私たちのお酒づくりは、つくしがのぞく春の手前に酒蔵の表で始まります。 稲の種もみを土に
播きつけ、いい苗床を養うことから。日本酒とは、米の果実酒です。 美味しいお酒はつまると
ころ、美味しい田の実の輝かしい生まれ変わりに他なりません。 私たちは、自社田で米を育て
ています。 秋も暮れを迎える頃、寒梅酒造の小さな蔵は、ゆれる金の稲穂の真ん中にあります。
自社栽培米を使用しています。
酒蔵の前には、先祖伝来の田んぼがのそりと横たわっています。天から授かった土と水は、私たち
のひそかな誉れ。寒梅酒造のお酒は、その2割に自社田育ちの酒米を使用しています。酒づくりは米
づくりからと、創業時より伝えられてきました。

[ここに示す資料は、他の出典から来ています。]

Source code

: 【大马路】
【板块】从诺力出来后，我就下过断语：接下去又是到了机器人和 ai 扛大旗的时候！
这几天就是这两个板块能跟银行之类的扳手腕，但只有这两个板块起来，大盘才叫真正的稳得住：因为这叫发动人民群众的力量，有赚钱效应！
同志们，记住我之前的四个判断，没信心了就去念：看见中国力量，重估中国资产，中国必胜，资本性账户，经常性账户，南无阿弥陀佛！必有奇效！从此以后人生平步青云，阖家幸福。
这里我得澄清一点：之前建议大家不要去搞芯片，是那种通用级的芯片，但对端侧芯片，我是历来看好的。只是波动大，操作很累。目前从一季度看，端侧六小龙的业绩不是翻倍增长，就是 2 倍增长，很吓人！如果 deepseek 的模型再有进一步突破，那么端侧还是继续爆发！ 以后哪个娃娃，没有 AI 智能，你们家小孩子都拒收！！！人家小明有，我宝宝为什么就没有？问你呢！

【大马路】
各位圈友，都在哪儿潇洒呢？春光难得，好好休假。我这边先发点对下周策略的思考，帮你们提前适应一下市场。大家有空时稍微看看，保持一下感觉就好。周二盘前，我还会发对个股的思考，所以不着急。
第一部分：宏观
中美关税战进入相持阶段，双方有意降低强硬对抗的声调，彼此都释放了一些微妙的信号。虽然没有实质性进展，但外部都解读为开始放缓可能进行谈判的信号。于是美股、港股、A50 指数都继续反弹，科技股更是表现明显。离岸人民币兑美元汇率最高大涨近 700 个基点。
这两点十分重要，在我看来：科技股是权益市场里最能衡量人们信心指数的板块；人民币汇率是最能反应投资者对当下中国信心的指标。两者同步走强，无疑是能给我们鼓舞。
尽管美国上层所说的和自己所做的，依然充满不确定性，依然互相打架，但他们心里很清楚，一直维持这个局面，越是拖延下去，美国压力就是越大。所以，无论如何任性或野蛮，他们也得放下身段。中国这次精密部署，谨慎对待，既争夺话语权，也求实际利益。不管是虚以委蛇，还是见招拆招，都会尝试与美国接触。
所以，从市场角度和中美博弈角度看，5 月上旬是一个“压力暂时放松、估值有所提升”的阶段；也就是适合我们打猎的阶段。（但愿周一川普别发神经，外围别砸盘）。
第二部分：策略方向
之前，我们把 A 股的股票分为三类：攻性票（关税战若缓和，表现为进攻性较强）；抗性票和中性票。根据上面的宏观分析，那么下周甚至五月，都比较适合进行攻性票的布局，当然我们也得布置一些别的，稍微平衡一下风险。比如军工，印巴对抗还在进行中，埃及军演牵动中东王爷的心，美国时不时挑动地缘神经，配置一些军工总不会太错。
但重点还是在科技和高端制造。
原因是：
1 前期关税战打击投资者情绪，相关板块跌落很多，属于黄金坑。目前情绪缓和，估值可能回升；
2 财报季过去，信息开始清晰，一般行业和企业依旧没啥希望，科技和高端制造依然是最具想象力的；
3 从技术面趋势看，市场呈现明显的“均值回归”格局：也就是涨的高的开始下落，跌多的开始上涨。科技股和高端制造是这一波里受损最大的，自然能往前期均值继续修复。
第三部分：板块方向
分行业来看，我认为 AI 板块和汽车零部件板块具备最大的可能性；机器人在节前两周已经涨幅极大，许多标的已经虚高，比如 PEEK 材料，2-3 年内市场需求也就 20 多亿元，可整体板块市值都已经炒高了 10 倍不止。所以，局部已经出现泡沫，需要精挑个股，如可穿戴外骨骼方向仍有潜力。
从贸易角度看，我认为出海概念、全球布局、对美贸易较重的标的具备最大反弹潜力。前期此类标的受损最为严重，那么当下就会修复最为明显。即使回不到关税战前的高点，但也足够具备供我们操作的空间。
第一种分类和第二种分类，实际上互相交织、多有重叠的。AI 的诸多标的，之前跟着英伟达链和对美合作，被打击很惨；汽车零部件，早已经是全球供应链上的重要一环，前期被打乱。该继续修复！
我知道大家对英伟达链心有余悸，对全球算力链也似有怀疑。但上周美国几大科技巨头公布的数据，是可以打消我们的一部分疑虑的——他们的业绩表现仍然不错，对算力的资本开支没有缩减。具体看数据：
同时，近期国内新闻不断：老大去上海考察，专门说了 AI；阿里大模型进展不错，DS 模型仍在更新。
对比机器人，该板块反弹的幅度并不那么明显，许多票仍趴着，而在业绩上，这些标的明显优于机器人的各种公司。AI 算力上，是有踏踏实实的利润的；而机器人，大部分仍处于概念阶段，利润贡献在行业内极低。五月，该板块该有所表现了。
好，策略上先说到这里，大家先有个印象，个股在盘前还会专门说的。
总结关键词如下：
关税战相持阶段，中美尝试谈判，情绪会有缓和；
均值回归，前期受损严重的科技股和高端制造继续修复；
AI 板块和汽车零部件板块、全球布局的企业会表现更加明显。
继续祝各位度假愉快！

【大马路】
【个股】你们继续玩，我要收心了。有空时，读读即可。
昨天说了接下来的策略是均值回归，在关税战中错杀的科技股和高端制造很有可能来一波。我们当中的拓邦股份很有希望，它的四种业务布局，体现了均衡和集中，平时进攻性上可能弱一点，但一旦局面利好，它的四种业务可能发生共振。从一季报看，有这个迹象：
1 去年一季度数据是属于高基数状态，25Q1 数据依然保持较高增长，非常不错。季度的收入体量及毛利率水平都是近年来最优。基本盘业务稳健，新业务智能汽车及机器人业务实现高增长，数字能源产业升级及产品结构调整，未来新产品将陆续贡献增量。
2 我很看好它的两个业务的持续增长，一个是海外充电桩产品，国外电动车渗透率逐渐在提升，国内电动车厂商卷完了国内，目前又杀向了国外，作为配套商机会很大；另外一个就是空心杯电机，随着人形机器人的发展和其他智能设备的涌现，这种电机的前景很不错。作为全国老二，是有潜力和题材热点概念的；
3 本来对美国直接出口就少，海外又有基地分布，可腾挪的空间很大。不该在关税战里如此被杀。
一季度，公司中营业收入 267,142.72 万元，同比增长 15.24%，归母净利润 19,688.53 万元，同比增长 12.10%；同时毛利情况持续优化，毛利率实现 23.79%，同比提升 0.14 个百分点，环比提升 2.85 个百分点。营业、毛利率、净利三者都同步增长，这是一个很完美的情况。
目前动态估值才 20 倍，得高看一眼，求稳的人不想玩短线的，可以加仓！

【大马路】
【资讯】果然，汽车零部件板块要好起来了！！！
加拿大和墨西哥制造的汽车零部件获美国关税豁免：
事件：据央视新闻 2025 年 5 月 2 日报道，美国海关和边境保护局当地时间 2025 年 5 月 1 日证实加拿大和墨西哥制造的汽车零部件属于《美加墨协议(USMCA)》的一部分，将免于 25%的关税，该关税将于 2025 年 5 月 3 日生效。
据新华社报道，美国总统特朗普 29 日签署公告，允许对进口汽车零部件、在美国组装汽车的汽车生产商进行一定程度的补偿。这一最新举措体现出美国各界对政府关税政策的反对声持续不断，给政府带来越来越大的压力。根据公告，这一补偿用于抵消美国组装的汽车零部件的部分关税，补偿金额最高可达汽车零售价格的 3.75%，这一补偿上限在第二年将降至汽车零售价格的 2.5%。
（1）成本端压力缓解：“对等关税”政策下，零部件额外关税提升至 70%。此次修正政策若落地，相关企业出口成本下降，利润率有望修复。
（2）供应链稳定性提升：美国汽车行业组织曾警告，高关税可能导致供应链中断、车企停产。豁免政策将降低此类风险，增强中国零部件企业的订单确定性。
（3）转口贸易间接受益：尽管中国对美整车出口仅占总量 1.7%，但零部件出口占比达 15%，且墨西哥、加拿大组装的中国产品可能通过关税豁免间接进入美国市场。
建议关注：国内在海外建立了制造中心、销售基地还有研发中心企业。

米を知り、そうして酒を知るとも。稲作に労をかけ、
米というこの不思議な穀物について理解を積み上げてゆくのが、この蔵元の昔からのよき習わしのよ
うに思います。今年も良米に恵まれますよう。
4種類の酒米を育てています。
私たちの田んぼでは「美山錦」「愛国」「ひより」「山田錦」の4種類の酒米を手がけています。ずいぶ
ん多いと思います。「山田錦」は酒米の雄として、広くその名が知られるようになりましたが、もちろん
実際の味わいは、品種ごとにそれぞれ個別の美質があります。米の個性を丹念に研究して、さまざまな品種
の深いところを、ひとつひとつ日本酒にうつしかえられたらと願っています。
自社米のほかは、すべて宮城県産の米です。
蔵元はいずこも地元に愛着があるものです。その土地の水や空気が日本一とまっすぐ信じて日本酒をつくっています。
私たちもまた宮城を深く愛しています。多少の身びいき込みとはいえ、水や空気のみならず宮城の大地が生む酒米の
豊かなポテンシャルに惚れ、宮城県産の米にこだわって日々醸造しています。かつて震災で蔵が崩れた私たちは、地元の
慮りに存分に助けられました。微力ではありますが、今度はそんな地元を支え、盛り上げてゆく一助になりたいと考えています。